In [1]:
import math
import logging
FORMAT = '[%(name)s:%(levelname)s]  %(message)s'
logging.basicConfig(level=logging.DEBUG, format=FORMAT)
logger = logging.getLogger('dbg')

def dprint(s):
    logger.debug(s)

def iprint(s):
    logger.info(s)

logger.setLevel(logging.INFO)

## Heapsort and Binary Heaps

Efficient in-place sorting using a *binary heap* - **not** a stable sort (does not preserve input order of identical keys).

Complexity is better than quicksort in the worst case, and equivalent on average. Storage is $\Theta(n)$. 

| Complexity | Average Case  | Worst Case |
| ---------- | ----------  | ---------- |
| Sort     | $O(n \log n)$ | $O(n \log n)$ |

Applications include the Linux Kernel to avoid quicksort $O(n^2)$ worst case. hybrid *introsort* exists.
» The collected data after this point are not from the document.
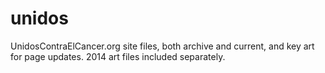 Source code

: unidos
======
UnidosContraElCancer.org site files, both archive and current, and key art for page updates. 2014 art files included separately.
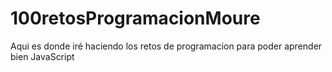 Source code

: # 100retosProgramacionMoure

Aqui es donde iré haciendo los retos de programacion para poder aprender bien JavaScript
### Binary Heaps (Max and Min)

A Binary Max-Heap is a binary tree satisfying the following properties:

* **Shape:** - The binary tree is *Complete*, all levels except the *last* one are **full**. The last is filled **left to right**.
* **Max-Heap:** - The key of each node is $\geq$ to the keys of its children. 
* (**Min-Heap:**) - The key of each node is $\leq$ to the keys of its children.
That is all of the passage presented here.